As used herein, the terms "axial" and "axially" refer to directions and orientations that extend substantially parallel to a centerline of the turbine engine. Moreover, the terms "radial" and "radially" refer to directions and orientations that extend substantially perpendicular to the centerline of the turbine engine. In addition, as used herein, the terms "circumferential" and "circumferentially" refer to directions and orientations that extend arcuately about the centerline of the turbine engine.

As used herein, the terms "processor" and "computer," and related terms, e.g., "processing device," "computing device," and "controller" are not limited to just those integrated circuits referred to in the art as a computer, but broadly refers to a microcontroller, a microcomputer, a programmable logic controller (PLC), and application specific integrated circuit, and other programmable circuits, and these terms are used interchangeably herein. In the embodiments described herein, memory may include, but it not limited to, a computer-readable medium, such as a random access memory (RAM), a computer-readable non-volatile medium, such as a flash memory. Alternatively, a floppy disk, a compact disc - read only memory (CD-ROM), a magneto-optical disk (MOD), and/or a digital versatile disc (DVD) may also be used. Also, in the embodiments described herein, additional input channels may be, but are not limited to, computer peripherals associated with an operator interface such as a mouse and a keyboard.
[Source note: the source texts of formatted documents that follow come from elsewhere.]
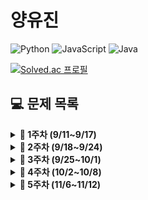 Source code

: # 양유진

![Python](https://img.shields.io/badge/python-3670A0?style=for-the-badge&logo=python&logoColor=ffdd54)
![JavaScript](https://img.shields.io/badge/javascript-%23323330.svg?style=for-the-badge&logo=javascript&logoColor=%23F7DF1E)
![Java](https://img.shields.io/badge/java-%23ED8B00.svg?style=for-the-badge&logo=java&logoColor=white)

<!-- {handle}부분에 백준 아이디 적으시면 돼요 ! -->

[![Solved.ac
프로필](http://mazassumnida.wtf/api/v2/generate_badge?boj=vikira)](https://solved.ac/{vikira})

<!-- 그냥 예시에요 !! 참고하시고 하셔도 되고 굳이 안하셔도 괘요 !! 자율입니다 ~~  !! -->

## **💻 문제 목록**

<details markdown="1">
<summary><strong>📄 1주차 (9/11~9/17) </strong></summary>

| 푼 문제 수 |                  문제번호/URL                  |    제목    | 풀이                                                         |
| :--------: | :--------------------------------------------: | :--------: | ------------------------------------------------------------ |
|     1      |  [1259](https://www.acmicpc.net/problem/1259)  | 팰린드롬수 | [풀이](https://github.com/SoobinJung1013/coding_test_study/blob/main/yoojinYang/BaekJoon/1/1259.py) |
|     2      | [13458](https://www.acmicpc.net/problem/13458) | 시험 감독  | [풀이](https://github.com/SoobinJung1013/coding_test_study/blob/main/yoojinYang/BaekJoon/1/13458.py) |
|     3      | [14563](https://www.acmicpc.net/problem/14563) |   완전수   | [풀이](https://github.com/SoobinJung1013/coding_test_study/blob/main/yoojinYang/BaekJoon/1/14563.py) |
|     4      |  [2753](https://www.acmicpc.net/problem/2753)  |    윤년    | [풀이](https://github.com/SoobinJung1013/coding_test_study/blob/main/yoojinYang/BaekJoon/1/2753.py) |
|     5      |  [8958](https://www.acmicpc.net/problem/8958)  |   OX퀴즈   | [풀이](https://github.com/SoobinJung1013/coding_test_study/blob/main/yoojinYang/BaekJoon/1/8958.py) |


---

</details>

<details markdown="1">
<summary><strong>📄 2주차 (9/18~9/24) </strong></summary>


| 푼 문제 수 |                         문제번호/URL                         |         제목         | 풀이                                                         |
| :--------: | :----------------------------------------------------------: | :------------------: | ------------------------------------------------------------ |
|     1      |         [1152](https://www.acmicpc.net/problem/1152)         |     단어의 개수      | [풀이](https://github.com/SoobinJung1013/coding-test-study/blob/main/yoojinYang/BaekJoon/2/1152.py) |
|     2      |         [2750](https://www.acmicpc.net/problem/2750)         |     수 정렬하기      | [풀이](https://github.com/SoobinJung1013/coding-test-study/blob/main/yoojinYang/BaekJoon/2/2750.py) |
|     3      | [가운데 글자 가져오기](https://programmers.co.kr/learn/courses/30/lessons/12903) | 가운데 글자 가져오기 | [풀이](https://github.com/SoobinJung1013/coding-test-study/blob/main/yoojinYang/Programmers/2/1.py) |
|     4      |                           EPPER 7                            |      확대 기능       | [풀이](https://github.com/SoobinJung1013/coding-test-study/blob/main/yoojinYang/BaekJoon/2/EPPER7.py) |

---

</details>

<details markdown="1">
<summary><strong>📄 3주차 (9/25~10/1) </strong></summary>

| 푼 문제 수 |                  문제번호/URL                  |         제목          | 풀이                                                         |
| :--------: | :--------------------------------------------: | :-------------------: | ------------------------------------------------------------ |
|     1      |  [1157](https://www.acmicpc.net/problem/1157)  |       단어 공부       | [풀이](https://github.com/SoobinJung1013/coding-test-study/blob/main/yoojinYang/BaekJoon/3/1157.py) |
|     2      | [10988](https://www.acmicpc.net/problem/10988) | 팰린드롬인지 확인하기 | [풀이](https://github.com/SoobinJung1013/coding-test-study/blob/main/yoojinYang/BaekJoon/3/10988.py) |
|     3      |                   EPPER 15-3                   |     재고 없는 날      | [풀이](https://github.com/SoobinJung1013/coding-test-study/blob/main/yoojinYang/BaekJoon/3/epper15-3.py) |
|     4      |                   EPPER 15-4                   |      100 만들기       | [풀이](https://github.com/SoobinJung1013/coding-test-study/blob/main/yoojinYang/BaekJoon/3/epper15-4.py) |
|     5      |                   EPPER 15-5                   |      문자열 압축      | [풀이](https://github.com/SoobinJung1013/coding-test-study/blob/main/yoojinYang/BaekJoon/3/epper15-5.py) |

---

</details>

<details markdown="1">
<summary><strong>📄 4주차 (10/2~10/8) </strong></summary>


| 푼 문제 수 |                 문제번호/URL                 |   제목   | 풀이                                                         |
| :--------: | :------------------------------------------: | :------: | ------------------------------------------------------------ |
|     1      | [5585](https://www.acmicpc.net/problem/5585) | 거스름돈 | [풀이](https://github.com/SoobinJung1013/coding-test-study/blob/main/yoojinYang/BaekJoon/3/1157.py) |
|     2      | [5622](https://www.acmicpc.net/problem/5622) |  다이얼  | [풀이](https://github.com/SoobinJung1013/coding-test-study/blob/main/yoojinYang/BaekJoon/3/10988.py) |
|     3      |                                              |          | [풀이](https://github.com/SoobinJung1013/coding-test-study/blob/main/yoojinYang/BaekJoon/3/epper15-3.py) |
|     4      |                                              |          | [풀이](https://github.com/SoobinJung1013/coding-test-study/blob/main/yoojinYang/BaekJoon/3/epper15-4.py) |
|     5      |                                              |          | [풀이](https://github.com/SoobinJung1013/coding-test-study/blob/main/yoojinYang/BaekJoon/3/epper15-5.py) |

---

</details>



<details markdown="1">
<summary><strong>📄 5주차 (11/6~11/12) </strong></summary>

[JS study](https://github.com/vikira/CodeSquad-Cocoa-JS/tree/main/Mission)

---

</details>
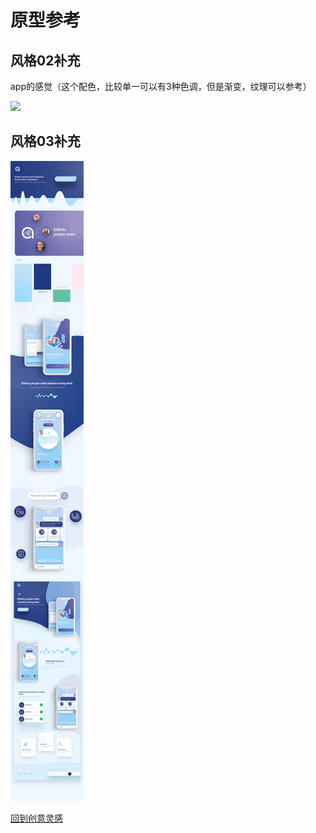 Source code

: # 原型参考

## 风格02补充

app的感觉（这个配色，比较单一可以有3种色调，但是渐变，纹理可以参考）

![](../../../resource/reference/032.png)

## 风格03补充

![](../../../resource/reference/009.jpg)

[回到创意灵感](../reference.md)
Alternatively, other computer peripherals may also be used that may include, for example, but not be limited to, a scanner. Furthermore, in the exemplary embodiment, additional output channels may include, but not be limited to, an operator interface monitor.
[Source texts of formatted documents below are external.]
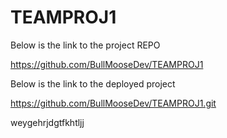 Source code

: # TEAMPROJ1
<!-- Below is the link to the project REPO -->  Below is the link to the project REPO
https://github.com/BullMooseDev/TEAMPROJ1
<!-- Below is the link to the deployed project -->  Below is the link to the deployed project
https://github.com/BullMooseDev/TEAMPROJ1.git


weygehrjdgtfkhtljj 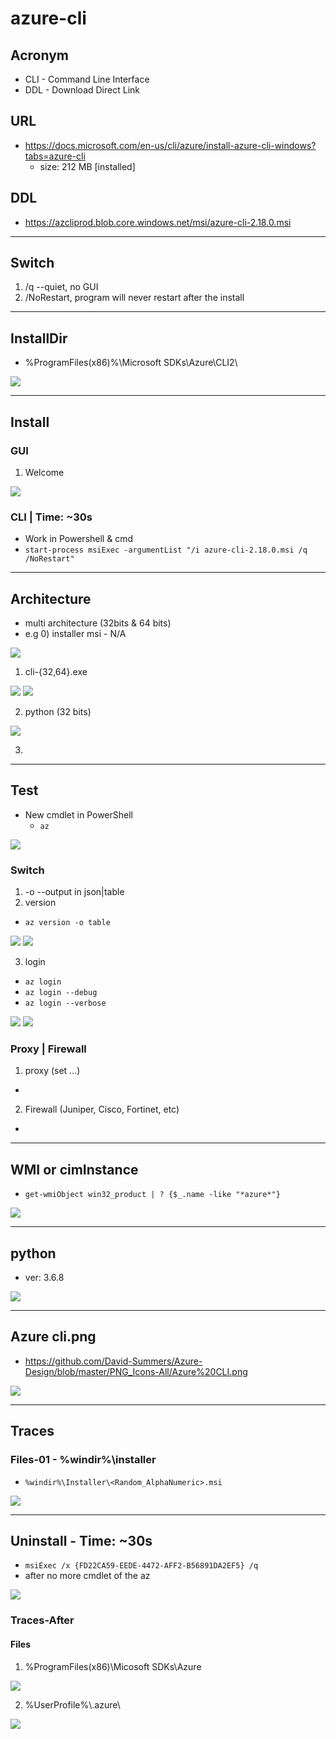 # azure-cli

## Acronym
* CLI - Command Line Interface
* DDL - Download Direct Link

## URL
* https://docs.microsoft.com/en-us/cli/azure/install-azure-cli-windows?tabs=azure-cli
  * size: 212 MB [installed]

## DDL
* https://azcliprod.blob.core.windows.net/msi/azure-cli-2.18.0.msi

---

## Switch
1) /q --quiet, no GUI
2) /NoRestart, program will never restart after the install

---

## InstallDir
* %ProgramFiles(x86)%\Microsoft SDKs\Azure\CLI2\

[<img src="https://i.imgur.com/nf8wVat.png">](https://i.imgur.com/nf8wVat.png)

---

## Install
### GUI
1) Welcome

[<img src="https://i.imgur.com/iOKBF2E.png">](https://i.imgur.com/iOKBF2E.png)

### CLI | Time: ~30s
* Work in Powershell & cmd
* `start-process msiExec -argumentList "/i azure-cli-2.18.0.msi /q /NoRestart"`

---

## Architecture
* multi architecture (32bits & 64 bits) 
* e.g
  0) installer msi - N/A
  
[<img src="https://i.imgur.com/GGVpvv8.png">](https://i.imgur.com/GGVpvv8.png)
  
  1) cli-{32,64}.exe
  
[<img src="https://i.imgur.com/V57LECX.png">](https://i.imgur.com/V57LECX.png)
[<img src="https://i.imgur.com/UFNckfR.png">](https://i.imgur.com/UFNckfR.png)

  2) python (32 bits)

[<img src="https://i.imgur.com/BCeXPfr.png">](https://i.imgur.com/BCeXPfr.png)

  3) 

---

## Test

* New cmdlet in PowerShell
  * `az`

[<img src="https://i.imgur.com/XgXqkdf.png">](https://i.imgur.com/XgXqkdf.png)

### Switch
1) -o --output in json|table
2) version
  * `az version -o table`

[<img src="https://i.imgur.com/Y0FkmS0.png">](https://i.imgur.com/Y0FkmS0.png)
[<img src="https://i.imgur.com/RewWwJh.png">](https://i.imgur.com/RewWwJh.png)

3) login
  * `az login`
  * `az login --debug`
  * `az login --verbose`

[<img src="https://i.imgur.com/R2WrVDZ.png">](https://i.imgur.com/R2WrVDZ.png)
[<img src="https://i.imgur.com/mTJjy7L.png">](https://i.imgur.com/mTJjy7L.png)

### Proxy | Firewall
1. proxy (set ...)
  * 
2. Firewall (Juniper, Cisco, Fortinet, etc)
  * 

---

## WMI or cimInstance
* `get-wmiObject win32_product | ? {$_.name -like "*azure*"}`

[<img src="https://i.imgur.com/fxEiKYb.png">](https://i.imgur.com/fxEiKYb.png)

---

## python
* ver: 3.6.8

[<img src="https://i.imgur.com/J2SArkn.png">](https://i.imgur.com/J2SArkn.png)

---

## Azure cli.png
* https://github.com/David-Summers/Azure-Design/blob/master/PNG_Icons-All/Azure%20CLI.png

[<img src="https://raw.githubusercontent.com/David-Summers/Azure-Design/master/PNG_Icons-All/Azure%20CLI.png">](https://raw.githubusercontent.com/David-Summers/Azure-Design/master/PNG_Icons-All/Azure%20CLI.png)

---

## Traces
### Files-01 - %windir%\installer
* `%windir%\Installer\<Random_AlphaNumeric>.msi`

[<img src="https://i.imgur.com/MDCtUEt.png">](https://i.imgur.com/MDCtUEt.png)

---

## Uninstall - Time: ~30s
* `msiExec /x {FD22CA59-EEDE-4472-AFF2-B56891DA2EF5} /q`
* after no more cmdlet of the az

[<img src="https://i.imgur.com/B0XCbSR.png">](https://i.imgur.com/B0XCbSR.png)

### Traces-After
#### Files
1) %ProgramFiles(x86)\Micosoft SDKs\Azure

[<img src="https://i.imgur.com/WREV1Ut.png">](https://i.imgur.com/WREV1Ut.png)

2) %UserProfile%\\.azure\

[<img src="https://i.imgur.com/jZPbkJ5.png">](https://i.imgur.com/jZPbkJ5.png)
Further, as used herein, the terms "software" and "firmware" are interchangeable, and include any computer program storage in memory for execution by personal computers, workstations, clients, and servers.

As used herein, the term "non-transitory computer-readable media" is intended to be representative of any tangible computer-based device implemented in any method of technology for short-term and long-term storage of information, such as, computer-readable instructions, data structures, program modules and sub-modules, or other data in any device. Therefore, the methods described herein may be encoded as executable instructions embodied in a tangible, non-transitory, computer-readable medium, including, without limitation, a storage device and/or a memory device. Such instructions, when executed by a processor, cause the processor to perform at least a portion of the methods described herein. Moreover, as used herein, the term "non-transitory computer-readable media" includes all tangible, computer-readable media, including, without limitation, non-transitory computer storage devices, including without limitation, volatile and non-volatile media, and removable and non-removable media such as firmware, physical and virtual storage, CD-ROMS, DVDs, and any other digital source such as a network or the Internet, as well as yet to be developed digital means, with the sole exception being transitory, propagating signal.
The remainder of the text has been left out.